Texts associated with negative Dimension 1 make (and intend to signal/boost/spread) specific forms of COVID-19 disinformation, misinformation, and conspiracy theory (including reference to specific individuals or external links), as exemplified in the text most strongly associated with negative Dimension 1 (see Table 6). Many of the texts associated with negative Dimension 1 promote conspiracies about Bill Gates’s role in the COVID-19 pandemic. The conspiracies suggest that Bill Gates (along with other elite individuals) orchestrated the COVID-19 pandemic to simultaneously profit from the manufacture of vaccines, and harm and control the global population through adulteration of these vaccines to include “microchips” and DNA-altering substances. Such tweets often share supporting content, including URLs to videos, images, and other additional content, as a way to add evidence to their claims.
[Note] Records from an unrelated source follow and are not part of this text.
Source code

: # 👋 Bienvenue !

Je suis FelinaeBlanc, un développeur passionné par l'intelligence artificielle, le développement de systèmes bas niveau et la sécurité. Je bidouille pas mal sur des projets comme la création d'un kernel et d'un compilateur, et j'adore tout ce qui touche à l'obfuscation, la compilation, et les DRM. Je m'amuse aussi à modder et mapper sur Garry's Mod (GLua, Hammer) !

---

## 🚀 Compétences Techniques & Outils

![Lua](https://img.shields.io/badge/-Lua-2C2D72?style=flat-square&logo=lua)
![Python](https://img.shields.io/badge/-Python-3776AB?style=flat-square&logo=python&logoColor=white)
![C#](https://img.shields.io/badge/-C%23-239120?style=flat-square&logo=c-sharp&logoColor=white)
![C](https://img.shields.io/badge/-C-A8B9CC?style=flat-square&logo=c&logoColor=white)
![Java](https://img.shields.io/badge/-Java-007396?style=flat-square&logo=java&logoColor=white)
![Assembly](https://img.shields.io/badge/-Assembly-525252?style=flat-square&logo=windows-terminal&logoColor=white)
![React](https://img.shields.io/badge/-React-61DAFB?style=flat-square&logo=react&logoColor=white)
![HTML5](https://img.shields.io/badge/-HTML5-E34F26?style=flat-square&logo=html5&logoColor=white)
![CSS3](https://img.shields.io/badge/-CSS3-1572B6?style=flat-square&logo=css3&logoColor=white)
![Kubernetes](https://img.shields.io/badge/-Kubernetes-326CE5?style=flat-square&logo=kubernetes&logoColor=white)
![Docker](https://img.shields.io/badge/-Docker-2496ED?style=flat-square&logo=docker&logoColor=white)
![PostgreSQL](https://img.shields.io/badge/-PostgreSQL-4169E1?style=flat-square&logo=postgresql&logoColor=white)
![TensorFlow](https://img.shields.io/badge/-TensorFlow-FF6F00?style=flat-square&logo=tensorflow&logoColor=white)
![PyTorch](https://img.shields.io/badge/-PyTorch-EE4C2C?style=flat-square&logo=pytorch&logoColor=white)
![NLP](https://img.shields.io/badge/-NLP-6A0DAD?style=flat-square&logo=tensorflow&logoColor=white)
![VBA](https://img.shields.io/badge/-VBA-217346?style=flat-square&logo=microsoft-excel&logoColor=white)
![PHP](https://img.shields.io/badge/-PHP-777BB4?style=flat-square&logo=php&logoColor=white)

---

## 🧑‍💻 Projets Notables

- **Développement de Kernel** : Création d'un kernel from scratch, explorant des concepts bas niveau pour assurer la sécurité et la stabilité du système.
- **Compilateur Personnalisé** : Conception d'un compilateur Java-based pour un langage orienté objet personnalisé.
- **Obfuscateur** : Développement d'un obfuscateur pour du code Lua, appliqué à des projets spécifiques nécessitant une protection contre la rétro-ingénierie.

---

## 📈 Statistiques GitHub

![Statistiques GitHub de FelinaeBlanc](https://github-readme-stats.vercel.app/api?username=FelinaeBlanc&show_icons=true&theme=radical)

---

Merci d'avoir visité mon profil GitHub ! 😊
Text most strongly associated to negative Dimension 1 (keywords emphasized).a
| Example no. | Coordinate | Contribution | Text |
|---|---|---|---|
| (1) | −0.292 | −0.019 | Bill Gates (Dr. Evil) to Address Forty Heads of State at Climate Summit! Watch The Full Video Here. [URL REDACTED] #COVID19 #CovidVaccine #MRNA |
-
aExample text in boldface indicates either: a keyword identified during step 1 of our methods; or a COVID-19 dis/misinformation hashtag (as identified by McGlashan et al. 2021) used in the sampling of the texts in our corpus.
By contrast, texts associated with positive Dimension 1 draw from an overarching “discourse of liberty”, which “shelters” a range of “subordinate” discourses (Sunderland 2004: 69) wherein liberty is construed in relation to perceived norms of freedom and restriction in the specific context of the COVID-19 pandemic.
These discourses articulate a variety of perspectives on the tensions between negative liberty (i.e., the desire to be free from outside interference; freedom from imposition) and positive liberty (i.e., the ability to self-determine; freedom to act without imposition) evaluated (thus, ideologically construed) in terms of what is (un)desirably “normal”.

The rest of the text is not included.